### ANOVA 
Definition:
ANOVA is a statistical test used to determine whether there are any statistically significant differences between the means of three or more independent groups.

### Why do we need ANOVA?

If you have 2 groups, you can use a t-test.

If you have 3 or more groups, doing multiple t-tests increases the risk of Type I error (false positives).

ANOVA solves this by checking all groups at once.

### ANOVA doesn’t tell which group is different, only that a difference exists.

### Hypotheses in ANOVA

Null Hypothesis (H₀): All group means are equal
=

Alternative Hypothesis (H₁): At least one group mean is different

### Why not multiple t-tests?
Each t-test has a 5% chance (if α = 0.05) of incorrectly rejecting the null (false positive).

More tests = more chances of error.
With 3 comparisons, error rate ≈ 14%.

With 6 comparisons (4 groups), error rate ≈ 26%.

Multiple t-tests → more false positives.

ANOVA → one clean test, keeps error rate under control.

### Null & Alternate Hypothesis in ANOVA.

Null Hypothesis (H₀):
All group means are equal.

Alternative Hypothesis (H₁):
At least one group mean is different.

### Assumptions of ANOVA.

Independence of observations

Normality

Homogeneity of variances

What if assumptions are violated?

If normality or equal variances don’t hold → use a non-parametric test instead, like Kruskal-Wallis test.

ANOVA assumes → independent samples + normal distribution + equal variances

### Types of ANOVA.

### One-Way ANOVA ✅ (what we’re learning today)

Used when comparing means of 3 or more groups based on 1 independent variable (factor).

Example: Compare exam scores across 3 teaching methods.

Factor = teaching method.

Groups = Method A, Method B, Method C.

### Two-Way ANOVA

Used when comparing means across groups with 2 independent variables (factors).

Example: Compare exam scores across teaching method (A, B, C) and gender (Male, Female).

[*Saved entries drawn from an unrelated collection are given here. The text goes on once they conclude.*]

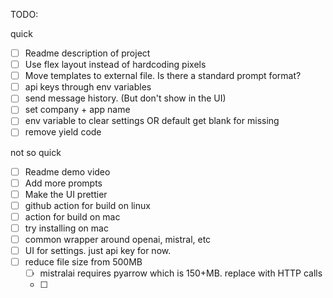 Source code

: 
TODO:

quick
- [ ] Readme description of project
- [ ] Use flex layout instead of hardcoding pixels
- [ ] Move templates to external file. Is there a standard prompt format?
- [ ] api keys through env variables
- [ ] send message history. (But don't show in the UI)
- [ ] set company + app name
- [ ] env variable to clear settings OR default get blank for missing
- [ ] remove yield code

not so quick
- [ ] Readme demo video
- [ ] Add more prompts
- [ ] Make the UI prettier
- [ ] github action for build on linux
- [ ] action for build on mac
- [ ] try installing on mac
- [ ] common wrapper around openai, mistral, etc
- [ ] UI for settings. just api key for now.
- [ ] reduce file size from 500MB
  - [ ] mistralai requires pyarrow which is 150+MB. replace with HTTP calls
  - [ ] 

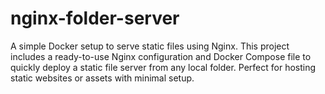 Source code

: # nginx-folder-server
A simple Docker setup to serve static files using Nginx. This project includes a ready-to-use Nginx configuration and Docker Compose file to quickly deploy a static file server from any local folder. Perfect for hosting static websites or assets with minimal setup.

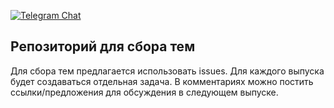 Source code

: [![Telegram Chat](https://badgen.net/badge/icon/telegram?icon=telegram&label)](https://t.me/ps_podcast)

## Репозиторий для сбора тем

Для сбора тем предлагается использовать issues. Для каждого выпуска будет
создаваться отдельная задача. В комментариях можно постить ссылки/предложения
для обсуждения в следующем выпуске.

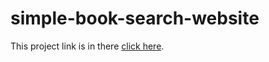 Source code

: # simple-book-search-website


This project link is in there [click here](https://book-search-nauroz.netlify.app/).
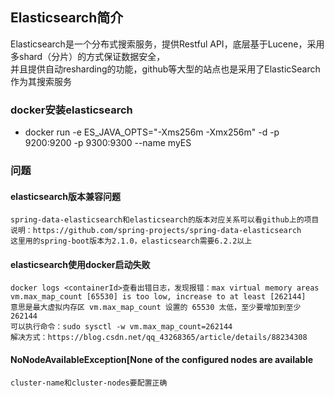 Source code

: ## Elasticsearch简介
Elasticsearch是一个分布式搜索服务，提供Restful API，底层基于Lucene，采用多shard（分片）的方式保证数据安全，\
并且提供自动resharding的功能，github等大型的站点也是采用了ElasticSearch作为其搜索服务

### docker安装elasticsearch
- docker run -e ES_JAVA_OPTS="-Xms256m -Xmx256m" -d -p 9200:9200 -p 9300:9300 --name myES <IMAGEID>

### 问题
#### elasticsearch版本兼容问题
    spring-data-elasticsearch和elasticsearch的版本对应关系可以看github上的项目说明：https://github.com/spring-projects/spring-data-elasticsearch
    这里用的spring-boot版本为2.1.0，elasticsearch需要6.2.2以上
    
#### elasticsearch使用docker启动失败
    docker logs <containerId>查看出错日志，发现报错：max virtual memory areas vm.max_map_count [65530] is too low, increase to at least [262144]
    意思是最大虚拟内存区 vm.max_map_count 设置的 65530 太低，至少要增加到至少262144
    可以执行命令：sudo sysctl -w vm.max_map_count=262144
    解决方式：https://blog.csdn.net/qq_43268365/article/details/88234308
    
#### NoNodeAvailableException[None of the configured nodes are available
    cluster-name和cluster-nodes要配置正确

Factor 1 = teaching method.

Factor 2 = gender.

Can also test for interaction effect (does the effect of teaching method depend on gender?).

In [6]:
import numpy as np
from scipy import stats

# Sample data: exam scores for 3 teaching methods
method_A = [85, 88, 90, 75, 95]
method_B = [70, 65, 80, 72, 68]
method_C = [88, 90, 92, 85, 87]

# Perform one-way ANOVA
f_stat, p_val = stats.f_oneway(method_A, method_B, method_C)
print("F-statistic:", f_stat)
print("p-value:", p_val)

# Interpretation
if p_val < 0.05:
    print("Reject H0 → At least one group mean is different.")
else:
    print("Fail to reject H0 → All group means are similar.")

F-statistic: 14.517970401691326
p-value: 0.000625318256583017
Reject H0 → At least one group mean is different.